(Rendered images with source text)
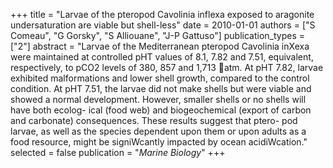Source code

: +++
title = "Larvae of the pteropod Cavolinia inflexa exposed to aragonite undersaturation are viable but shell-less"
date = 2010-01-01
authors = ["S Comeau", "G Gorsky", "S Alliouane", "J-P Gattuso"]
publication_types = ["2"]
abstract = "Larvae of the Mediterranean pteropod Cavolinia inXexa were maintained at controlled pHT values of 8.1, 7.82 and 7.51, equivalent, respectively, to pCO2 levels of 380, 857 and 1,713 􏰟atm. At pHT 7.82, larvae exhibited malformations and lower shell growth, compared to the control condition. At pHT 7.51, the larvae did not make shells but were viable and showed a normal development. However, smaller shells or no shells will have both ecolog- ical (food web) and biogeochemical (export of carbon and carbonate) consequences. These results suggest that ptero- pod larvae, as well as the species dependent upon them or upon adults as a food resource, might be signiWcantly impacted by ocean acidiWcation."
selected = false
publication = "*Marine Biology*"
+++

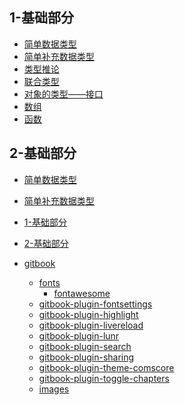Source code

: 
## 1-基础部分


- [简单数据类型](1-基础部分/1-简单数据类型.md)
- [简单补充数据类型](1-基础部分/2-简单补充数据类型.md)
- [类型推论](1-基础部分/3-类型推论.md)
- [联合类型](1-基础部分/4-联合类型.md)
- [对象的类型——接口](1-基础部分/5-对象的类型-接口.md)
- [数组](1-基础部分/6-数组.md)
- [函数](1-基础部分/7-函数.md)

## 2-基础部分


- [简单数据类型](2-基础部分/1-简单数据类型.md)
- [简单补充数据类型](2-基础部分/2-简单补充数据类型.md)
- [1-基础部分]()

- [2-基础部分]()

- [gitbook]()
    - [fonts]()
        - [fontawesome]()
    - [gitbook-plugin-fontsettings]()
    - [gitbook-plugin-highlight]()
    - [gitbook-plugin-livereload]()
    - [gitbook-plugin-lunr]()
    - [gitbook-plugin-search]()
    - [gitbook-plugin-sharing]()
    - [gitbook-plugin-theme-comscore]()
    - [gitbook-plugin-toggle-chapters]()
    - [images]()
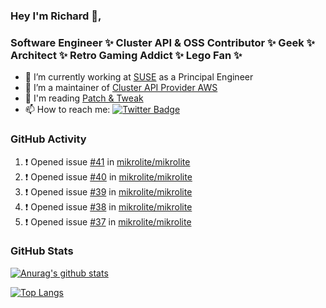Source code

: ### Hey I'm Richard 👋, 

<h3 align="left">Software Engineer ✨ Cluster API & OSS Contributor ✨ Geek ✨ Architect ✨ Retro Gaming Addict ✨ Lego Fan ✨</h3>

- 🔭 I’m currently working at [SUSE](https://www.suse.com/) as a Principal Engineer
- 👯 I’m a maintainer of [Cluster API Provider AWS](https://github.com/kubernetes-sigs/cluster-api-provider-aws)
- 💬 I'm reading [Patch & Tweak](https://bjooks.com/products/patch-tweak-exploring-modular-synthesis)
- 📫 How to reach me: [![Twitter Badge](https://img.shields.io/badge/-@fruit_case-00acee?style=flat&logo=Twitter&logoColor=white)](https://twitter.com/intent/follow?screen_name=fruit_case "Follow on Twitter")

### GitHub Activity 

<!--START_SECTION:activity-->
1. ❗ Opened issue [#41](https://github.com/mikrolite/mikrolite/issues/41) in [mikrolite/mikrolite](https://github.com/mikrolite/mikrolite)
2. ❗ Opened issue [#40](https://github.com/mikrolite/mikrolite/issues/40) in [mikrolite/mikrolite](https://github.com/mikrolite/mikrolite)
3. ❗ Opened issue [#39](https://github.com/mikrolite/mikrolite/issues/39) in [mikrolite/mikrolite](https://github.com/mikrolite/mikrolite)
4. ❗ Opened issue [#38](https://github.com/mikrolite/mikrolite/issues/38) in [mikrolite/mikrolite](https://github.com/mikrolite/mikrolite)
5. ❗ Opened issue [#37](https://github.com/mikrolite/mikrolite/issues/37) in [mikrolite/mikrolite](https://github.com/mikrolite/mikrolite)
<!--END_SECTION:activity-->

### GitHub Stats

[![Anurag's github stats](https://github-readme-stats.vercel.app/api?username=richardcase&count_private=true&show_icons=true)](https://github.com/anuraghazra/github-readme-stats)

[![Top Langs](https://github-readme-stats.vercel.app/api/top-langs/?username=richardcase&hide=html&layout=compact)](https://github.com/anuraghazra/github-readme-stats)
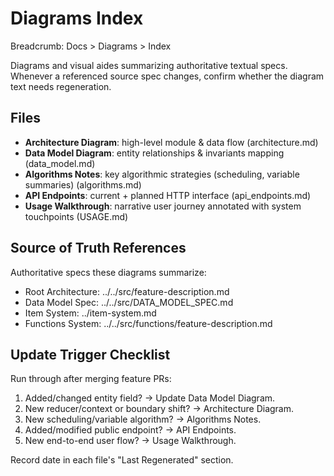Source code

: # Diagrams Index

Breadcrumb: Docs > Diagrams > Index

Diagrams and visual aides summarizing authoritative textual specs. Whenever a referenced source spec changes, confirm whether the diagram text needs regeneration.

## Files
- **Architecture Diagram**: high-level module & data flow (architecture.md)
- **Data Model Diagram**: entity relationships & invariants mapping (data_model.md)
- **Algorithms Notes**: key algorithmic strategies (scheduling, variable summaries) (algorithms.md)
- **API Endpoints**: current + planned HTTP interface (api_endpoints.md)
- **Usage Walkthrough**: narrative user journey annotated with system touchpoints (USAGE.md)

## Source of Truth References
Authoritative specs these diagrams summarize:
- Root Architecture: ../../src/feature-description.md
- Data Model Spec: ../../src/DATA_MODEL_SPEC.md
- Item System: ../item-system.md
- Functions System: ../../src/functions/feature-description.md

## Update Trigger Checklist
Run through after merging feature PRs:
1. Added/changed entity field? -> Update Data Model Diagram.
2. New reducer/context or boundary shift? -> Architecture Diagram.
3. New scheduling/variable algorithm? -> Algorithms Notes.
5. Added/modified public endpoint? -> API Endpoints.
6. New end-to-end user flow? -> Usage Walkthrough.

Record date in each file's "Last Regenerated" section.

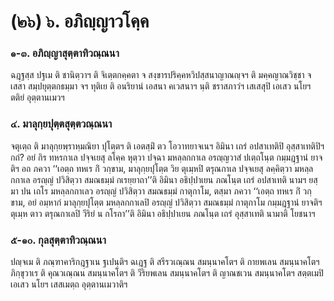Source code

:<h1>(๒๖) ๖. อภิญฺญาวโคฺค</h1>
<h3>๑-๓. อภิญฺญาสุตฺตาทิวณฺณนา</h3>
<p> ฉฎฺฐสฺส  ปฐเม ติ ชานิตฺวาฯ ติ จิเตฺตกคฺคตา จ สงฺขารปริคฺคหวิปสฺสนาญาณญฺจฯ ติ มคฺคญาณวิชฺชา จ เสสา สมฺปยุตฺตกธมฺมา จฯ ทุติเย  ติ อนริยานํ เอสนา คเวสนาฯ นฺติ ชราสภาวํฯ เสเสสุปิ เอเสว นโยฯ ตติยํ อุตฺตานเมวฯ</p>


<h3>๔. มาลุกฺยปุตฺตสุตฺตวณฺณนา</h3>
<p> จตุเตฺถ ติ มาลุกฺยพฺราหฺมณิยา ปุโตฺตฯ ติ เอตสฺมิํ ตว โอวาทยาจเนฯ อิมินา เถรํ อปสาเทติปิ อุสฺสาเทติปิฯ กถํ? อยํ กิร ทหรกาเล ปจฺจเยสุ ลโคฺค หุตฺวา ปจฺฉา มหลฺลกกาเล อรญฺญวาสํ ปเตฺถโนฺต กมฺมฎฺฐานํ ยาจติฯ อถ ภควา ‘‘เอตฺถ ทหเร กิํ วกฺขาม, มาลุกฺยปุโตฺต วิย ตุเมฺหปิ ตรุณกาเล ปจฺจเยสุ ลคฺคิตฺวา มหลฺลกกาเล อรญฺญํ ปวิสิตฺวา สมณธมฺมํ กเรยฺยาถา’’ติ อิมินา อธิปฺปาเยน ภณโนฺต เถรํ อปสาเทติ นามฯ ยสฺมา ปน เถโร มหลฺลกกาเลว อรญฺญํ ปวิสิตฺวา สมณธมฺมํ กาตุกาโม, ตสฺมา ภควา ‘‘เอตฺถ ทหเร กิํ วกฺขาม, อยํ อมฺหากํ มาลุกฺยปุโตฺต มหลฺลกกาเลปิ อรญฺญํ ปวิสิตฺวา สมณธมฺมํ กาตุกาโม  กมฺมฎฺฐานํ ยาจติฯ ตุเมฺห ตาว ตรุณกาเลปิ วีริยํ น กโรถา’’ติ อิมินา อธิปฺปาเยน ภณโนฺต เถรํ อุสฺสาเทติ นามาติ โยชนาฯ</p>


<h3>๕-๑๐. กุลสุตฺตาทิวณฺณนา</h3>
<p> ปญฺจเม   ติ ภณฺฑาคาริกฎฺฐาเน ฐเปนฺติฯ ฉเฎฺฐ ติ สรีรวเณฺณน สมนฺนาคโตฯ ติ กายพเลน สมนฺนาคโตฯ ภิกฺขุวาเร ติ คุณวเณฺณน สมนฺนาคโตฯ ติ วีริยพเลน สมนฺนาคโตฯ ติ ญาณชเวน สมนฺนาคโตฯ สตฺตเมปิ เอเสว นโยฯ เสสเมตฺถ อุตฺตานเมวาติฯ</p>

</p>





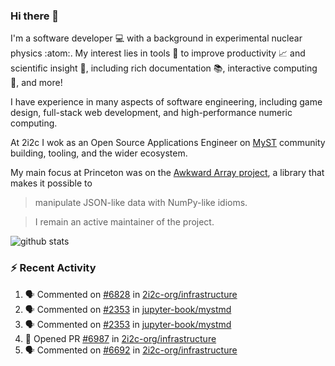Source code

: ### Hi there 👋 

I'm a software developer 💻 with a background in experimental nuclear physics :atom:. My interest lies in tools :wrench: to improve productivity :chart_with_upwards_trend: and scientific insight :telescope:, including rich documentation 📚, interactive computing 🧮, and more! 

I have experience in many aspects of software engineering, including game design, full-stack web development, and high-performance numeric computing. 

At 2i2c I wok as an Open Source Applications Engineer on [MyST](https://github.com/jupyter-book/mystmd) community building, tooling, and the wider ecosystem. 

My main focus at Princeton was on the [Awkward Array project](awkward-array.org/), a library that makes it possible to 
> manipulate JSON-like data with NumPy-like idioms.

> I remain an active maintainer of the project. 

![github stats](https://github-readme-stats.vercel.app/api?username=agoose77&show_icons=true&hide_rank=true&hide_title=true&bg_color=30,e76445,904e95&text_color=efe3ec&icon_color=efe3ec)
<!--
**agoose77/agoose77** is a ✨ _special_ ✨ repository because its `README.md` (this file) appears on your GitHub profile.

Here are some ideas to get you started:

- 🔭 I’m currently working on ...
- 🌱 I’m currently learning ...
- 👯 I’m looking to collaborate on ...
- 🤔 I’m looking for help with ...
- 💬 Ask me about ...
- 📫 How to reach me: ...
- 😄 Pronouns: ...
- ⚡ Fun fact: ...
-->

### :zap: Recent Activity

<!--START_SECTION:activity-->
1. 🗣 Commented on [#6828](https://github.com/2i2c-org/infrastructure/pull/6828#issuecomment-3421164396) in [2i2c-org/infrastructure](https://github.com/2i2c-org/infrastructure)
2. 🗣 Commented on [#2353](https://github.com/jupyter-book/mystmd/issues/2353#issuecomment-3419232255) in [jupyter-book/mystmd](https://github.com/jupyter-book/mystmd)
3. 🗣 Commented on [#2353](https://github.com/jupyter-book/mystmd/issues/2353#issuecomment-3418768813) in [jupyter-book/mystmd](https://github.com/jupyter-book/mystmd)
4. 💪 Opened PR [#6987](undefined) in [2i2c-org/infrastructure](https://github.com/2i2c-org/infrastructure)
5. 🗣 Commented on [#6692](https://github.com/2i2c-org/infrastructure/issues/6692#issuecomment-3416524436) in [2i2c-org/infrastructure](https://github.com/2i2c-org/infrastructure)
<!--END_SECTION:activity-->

* * *

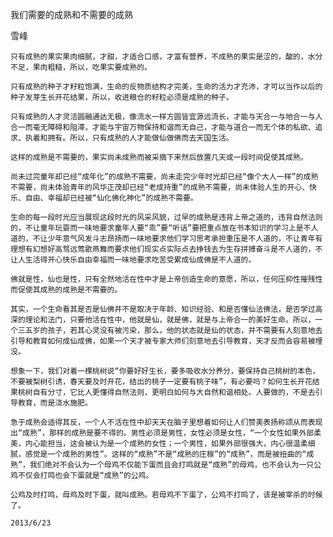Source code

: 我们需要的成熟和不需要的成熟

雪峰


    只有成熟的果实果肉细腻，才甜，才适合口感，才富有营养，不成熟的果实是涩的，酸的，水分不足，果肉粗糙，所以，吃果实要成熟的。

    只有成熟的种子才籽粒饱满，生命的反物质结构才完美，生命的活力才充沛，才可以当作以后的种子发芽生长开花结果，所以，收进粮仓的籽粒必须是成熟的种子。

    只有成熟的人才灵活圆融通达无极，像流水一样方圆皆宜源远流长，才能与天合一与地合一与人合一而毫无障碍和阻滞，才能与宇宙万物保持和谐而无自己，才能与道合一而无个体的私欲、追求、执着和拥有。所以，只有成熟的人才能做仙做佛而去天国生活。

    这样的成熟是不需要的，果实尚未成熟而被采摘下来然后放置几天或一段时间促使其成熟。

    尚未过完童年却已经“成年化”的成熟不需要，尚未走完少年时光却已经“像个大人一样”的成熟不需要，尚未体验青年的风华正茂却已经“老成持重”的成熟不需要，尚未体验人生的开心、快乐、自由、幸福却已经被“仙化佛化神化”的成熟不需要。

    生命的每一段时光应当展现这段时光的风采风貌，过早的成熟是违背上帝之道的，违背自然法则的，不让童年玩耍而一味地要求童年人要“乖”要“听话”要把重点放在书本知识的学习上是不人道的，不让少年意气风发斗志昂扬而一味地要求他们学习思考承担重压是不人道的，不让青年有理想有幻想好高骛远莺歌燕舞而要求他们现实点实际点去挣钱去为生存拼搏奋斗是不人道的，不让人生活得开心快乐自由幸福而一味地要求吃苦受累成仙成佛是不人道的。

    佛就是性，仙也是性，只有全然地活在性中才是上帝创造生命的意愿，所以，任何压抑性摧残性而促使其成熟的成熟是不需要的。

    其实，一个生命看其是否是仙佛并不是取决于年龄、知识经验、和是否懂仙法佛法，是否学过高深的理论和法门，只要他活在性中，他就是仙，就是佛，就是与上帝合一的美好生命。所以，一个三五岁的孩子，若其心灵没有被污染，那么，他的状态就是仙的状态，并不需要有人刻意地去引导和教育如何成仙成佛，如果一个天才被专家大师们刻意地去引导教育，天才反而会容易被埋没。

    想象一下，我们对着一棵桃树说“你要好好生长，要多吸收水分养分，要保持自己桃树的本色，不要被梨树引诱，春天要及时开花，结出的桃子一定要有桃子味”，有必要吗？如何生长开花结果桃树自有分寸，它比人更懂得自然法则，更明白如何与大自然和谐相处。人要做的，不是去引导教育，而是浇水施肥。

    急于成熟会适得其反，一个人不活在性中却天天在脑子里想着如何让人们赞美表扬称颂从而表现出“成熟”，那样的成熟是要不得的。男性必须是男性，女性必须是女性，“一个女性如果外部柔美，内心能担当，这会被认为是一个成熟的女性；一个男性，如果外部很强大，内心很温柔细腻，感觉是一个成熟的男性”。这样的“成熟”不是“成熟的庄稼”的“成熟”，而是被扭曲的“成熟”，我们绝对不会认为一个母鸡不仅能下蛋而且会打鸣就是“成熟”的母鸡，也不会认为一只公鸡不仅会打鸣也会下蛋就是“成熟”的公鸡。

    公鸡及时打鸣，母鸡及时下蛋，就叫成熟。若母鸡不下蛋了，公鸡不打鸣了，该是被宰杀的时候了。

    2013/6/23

#### [What is required]
Report the lines above that have the word "Walkthrough" in them.

#### [Worked solution]
- **Usage Walkthrough**: narrative user journey annotated with system touchpoints (USAGE.md)
6. New end-to-end user flow? -> Usage Walkthrough.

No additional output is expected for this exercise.